PhD, University of Texas-Austin
Professor of Spanish

Research interests          
  In 19th and 20th Century Spanish Peninsular Literature, I have worked mostly on the novel, and some on literary theory.  In essays I have written on Galdos and Clarin, and in books I have written on   Unamuno and Delibes. Complementing my research, I have worked as a literary translator, greatly enjoying creating English versions of Spanish novels. Fortunata and Jacinta (4 volumes by Benito Perez Galdos) is my major contribution to 19th Century Spanish Literature in English.  I have also translated two contemporary Spanish novels: The Wars of Our Ancestors (author, Miguel Delibes) and A Time of Your Own (Carlos Blanco Aguinaga).  My most recent project in translation of a book is not yet published; it is a monograph on El Greco, by Manuel B. Cossio (1908). Currently I am starting a new translation, of a biography (in French) on the Lithuanian sculptor Antanas Moncys.

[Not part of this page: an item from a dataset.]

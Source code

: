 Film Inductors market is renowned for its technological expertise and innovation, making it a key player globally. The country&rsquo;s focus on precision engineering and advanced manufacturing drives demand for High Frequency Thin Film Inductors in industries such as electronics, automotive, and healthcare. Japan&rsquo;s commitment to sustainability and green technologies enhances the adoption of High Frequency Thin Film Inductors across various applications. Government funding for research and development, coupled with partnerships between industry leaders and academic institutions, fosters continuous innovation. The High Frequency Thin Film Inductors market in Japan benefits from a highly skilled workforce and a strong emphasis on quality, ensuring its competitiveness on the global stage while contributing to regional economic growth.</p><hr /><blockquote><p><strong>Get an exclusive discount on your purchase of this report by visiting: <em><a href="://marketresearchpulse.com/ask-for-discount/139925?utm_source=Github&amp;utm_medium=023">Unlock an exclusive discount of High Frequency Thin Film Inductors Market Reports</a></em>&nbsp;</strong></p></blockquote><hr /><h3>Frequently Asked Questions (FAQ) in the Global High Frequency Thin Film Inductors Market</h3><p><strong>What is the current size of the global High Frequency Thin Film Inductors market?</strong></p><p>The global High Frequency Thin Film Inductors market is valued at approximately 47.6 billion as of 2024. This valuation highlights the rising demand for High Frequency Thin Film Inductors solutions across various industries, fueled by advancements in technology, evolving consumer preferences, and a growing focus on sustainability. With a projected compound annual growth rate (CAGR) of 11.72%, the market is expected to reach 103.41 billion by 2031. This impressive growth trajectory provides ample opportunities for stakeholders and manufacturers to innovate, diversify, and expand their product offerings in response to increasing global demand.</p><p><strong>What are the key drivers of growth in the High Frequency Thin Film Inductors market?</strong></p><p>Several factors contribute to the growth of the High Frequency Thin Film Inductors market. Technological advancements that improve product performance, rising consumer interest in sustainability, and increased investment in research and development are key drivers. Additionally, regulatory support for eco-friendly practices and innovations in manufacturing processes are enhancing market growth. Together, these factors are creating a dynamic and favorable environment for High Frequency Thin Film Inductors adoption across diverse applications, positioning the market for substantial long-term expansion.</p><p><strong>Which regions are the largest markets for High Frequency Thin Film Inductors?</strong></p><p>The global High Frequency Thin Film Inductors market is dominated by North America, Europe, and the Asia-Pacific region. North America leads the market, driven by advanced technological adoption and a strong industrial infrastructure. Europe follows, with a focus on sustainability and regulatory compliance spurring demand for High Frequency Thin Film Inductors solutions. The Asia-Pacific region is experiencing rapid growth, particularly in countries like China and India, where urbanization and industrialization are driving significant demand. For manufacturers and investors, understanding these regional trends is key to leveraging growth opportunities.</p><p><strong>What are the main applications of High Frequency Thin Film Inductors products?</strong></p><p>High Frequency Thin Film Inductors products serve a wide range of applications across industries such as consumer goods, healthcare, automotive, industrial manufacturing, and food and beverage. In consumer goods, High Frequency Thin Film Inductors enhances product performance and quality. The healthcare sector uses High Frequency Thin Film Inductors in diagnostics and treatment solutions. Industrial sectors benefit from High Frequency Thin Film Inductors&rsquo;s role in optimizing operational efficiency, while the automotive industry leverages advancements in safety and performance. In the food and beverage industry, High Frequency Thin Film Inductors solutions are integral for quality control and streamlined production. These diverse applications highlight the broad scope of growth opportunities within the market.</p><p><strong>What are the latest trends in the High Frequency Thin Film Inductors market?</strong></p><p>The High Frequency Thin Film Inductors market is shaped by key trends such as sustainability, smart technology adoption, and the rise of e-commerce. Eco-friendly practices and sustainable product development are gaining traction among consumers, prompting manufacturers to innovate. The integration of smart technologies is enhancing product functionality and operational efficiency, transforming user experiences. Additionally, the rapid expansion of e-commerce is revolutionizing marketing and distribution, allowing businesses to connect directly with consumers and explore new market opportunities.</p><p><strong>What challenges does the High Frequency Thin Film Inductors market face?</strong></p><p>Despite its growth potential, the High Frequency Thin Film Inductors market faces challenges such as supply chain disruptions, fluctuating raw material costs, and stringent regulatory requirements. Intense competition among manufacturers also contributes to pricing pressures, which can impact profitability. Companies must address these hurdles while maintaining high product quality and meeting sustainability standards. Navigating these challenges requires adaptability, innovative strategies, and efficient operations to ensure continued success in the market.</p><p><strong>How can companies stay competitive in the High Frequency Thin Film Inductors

Most recent publications:  

Books:
Versiones inglesas de poemas de Hierro . Translation of selected poetry of Jose Hierro (49 pp). Santander, Spain, BEDIA, 2000.

Certificate in Translation (Spanish/English, English/Spanish). The written proposal for this graduate program (70 pp.) is synthesized in the official brochure, published by La Salle University (2005). Co-authored with Luis A. Gomez (Program Director) and Hiram Aldarondo.

Articles:
"Las traducciones de Delibes al ingles y mi experiencia como traductora de  Las guerras de nuestros antepasados ", pp. 149-157, in Miguel Delibes.
Mi mundo y el mundo .  Fundacion Instituto Castellano y Leones de la Lengua, 2003.

"Comentario del libro USA y yo" , pp 195-206 in Miguel Delibes. Mi mundo y el mundo .  Fundacion Instituto Castellano y Leones de la Lengua, 2003.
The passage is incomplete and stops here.